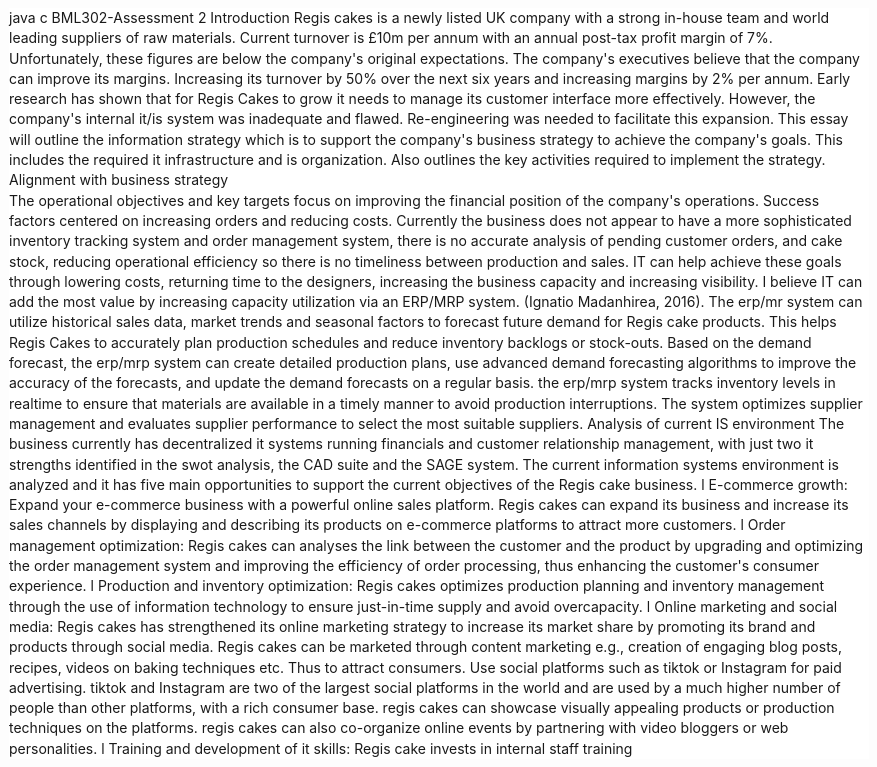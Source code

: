 java c
BML302-Assessment   2 
Introduction Regis   cakes   is   a   newly   listed   UK   company   with   a   strong   in-house   team   and   world   leading    suppliers    of   raw    materials.    Current    turnover    is    £10m    per    annum    with    an   annual    post-tax    profit    margin    of    7%.    Unfortunately,    these    figures      are    below      the company's   original   expectations.   The   company's   executives   believe   that   the   company   can   improve   its   margins.   Increasing   its   turnover   by   50%   over   the   next   six   years   and   increasing   margins by   2% per   annum.   Early research has   shown that   for   Regis   Cakes   to   grow   it   needs   to   manage   its   customer   interface   more   effectively.   However,   the   company's    internal    it/is      system      was      inadequate      and      flawed.      Re-engineering      was   needed   to   facilitate   this   expansion.   This   essay   will   outline   the   information   strategy   which   is   to   support   the   company's   business   strategy   to   achieve   the   company's   goals.   This   includes   the   required   it   infrastructure   and   is   organization.   Also   outlines   the   key   activities required to implement the strategy.
Alignment with business strategy  
The operational objectives and key targets focus on improving   the   financial position   of   the company's operations.   Success factors centered on increasing   orders   and
reducing costs. Currently the business does not appear to have   a more   sophisticated
inventory tracking system and order management system, there is no   accurate   analysis
of   pending customer orders, and cake stock, reducing operational   efficiency   so there   is no timeliness between production and sales. IT can help   achieve these   goals
through lowering costs, returning time to the designers, increasing the   business
capacity and increasing visibility. I believe IT can add the most value by   increasing   capacity utilization via an ERP/MRP system. (Ignatio Madanhirea, 2016).
The erp/mr system can utilize historical sales data, market trends   and   seasonal   factors   to forecast future demand for Regis cake products. This helps   Regis   Cakes   to
accurately plan production schedules and reduce inventory backlogs or stock-outs.
Based on the demand forecast, the erp/mrp system   can   create   detailed production
plans, use advanced demand forecasting algorithms to improve the accuracy   of   the
forecasts, and update the demand forecasts on a regular basis. the   erp/mrp   system
tracks   inventory   levels   in   realtime   to   ensure   that   materials   are   available   in   a   timely
manner to avoid production interruptions. The system optimizes   supplier management   and evaluates supplier performance to select the most suitable   suppliers.
Analysis of current IS environment The   business   currently   has   decentralized   it   systems   running   financials   and   customer   relationship management, with   just two it strengths   identified in   the   swot   analysis,   the CAD suite and the   SAGE   system.
The current information systems environment is analyzed   and   it has   five   main   opportunities to support the current objectives of   the Regis   cake business.
l E-commerce growth: Expand your e-commerce business with a powerful   online   sales platform. Regis cakes can expand its business and   increase   its   sales
channels by displaying and describing its products on   e-commerce platforms to   attract more customers.
l Order management optimization: Regis cakes   can   analyses   the   link between the   customer and the product by upgrading and optimizing the order management            system and improving the efficiency of   order processing, thus enhancing the
customer's consumer experience.
l Production and inventory optimization: Regis   cakes   optimizes production
planning   and   inventory   management   through   the   use   of   information   technology to ensure   just-in-time supply and avoid   overcapacity.
l Online marketing and   social media: Regis   cakes   has   strengthened   its   online
marketing strategy to increase its market share by promoting its brand   and
products through social media. Regis cakes can be marketed through content
marketing e.g., creation of   engaging blog posts, recipes, videos on baking
techniques etc. Thus   to attract consumers. Use   social platforms   such   as   tiktok   or   Instagram for paid advertising. tiktok and Instagram are two of   the   largest   social   platforms   in   the   world   and   are   used   by   a   much   higher   number   of   people   than
other platforms, with a rich consumer base. regis cakes can showcase visually   appealing products or production techniques on the platforms. regis cakes can   also co-organize online events by partnering with video bloggers or web personalities.
l Training and development of   it   skills: Regis   cake   invests   in   internal   staff   training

» **What to work on**: Among the entries above, locate the lines containing "The operational objectives" and "channels by displaying", and transcribe exactly those two lines and all lines between.

» **Response area**:
The operational objectives and key targets focus on improving   the   financial position   of   the company's operations.   Success factors centered on increasing   orders   and
reducing costs. Currently the business does not appear to have   a more   sophisticated
inventory tracking system and order management system, there is no   accurate   analysis
of   pending customer orders, and cake stock, reducing operational   efficiency   so there   is no timeliness between production and sales. IT can help   achieve these   goals
through lowering costs, returning time to the designers, increasing the   business
capacity and increasing visibility. I believe IT can add the most value by   increasing   capacity utilization via an ERP/MRP system. (Ignatio Madanhirea, 2016).
The erp/mr system can utilize historical sales data, market trends   and   seasonal   factors   to forecast future demand for Regis cake products. This helps   Regis   Cakes   to
accurately plan production schedules and reduce inventory backlogs or stock-outs.
Based on the demand forecast, the erp/mrp system   can   create   detailed production
plans, use advanced demand forecasting algorithms to improve the accuracy   of   the
forecasts, and update the demand forecasts on a regular basis. the   erp/mrp   system
tracks   inventory   levels   in   realtime   to   ensure   that   materials   are   available   in   a   timely
manner to avoid production interruptions. The system optimizes   supplier management   and evaluates supplier performance to select the most suitable   suppliers.
Analysis of current IS environment The   business   currently   has   decentralized   it   systems   running   financials   and   customer   relationship management, with   just two it strengths   identified in   the   swot   analysis,   the CAD suite and the   SAGE   system.
The current information systems environment is analyzed   and   it has   five   main   opportunities to support the current objectives of   the Regis   cake business.
l E-commerce growth: Expand your e-commerce business with a powerful   online   sales platform. Regis cakes can expand its business and   increase   its   sales
channels by displaying and describing its products on   e-commerce platforms to   attract more customers.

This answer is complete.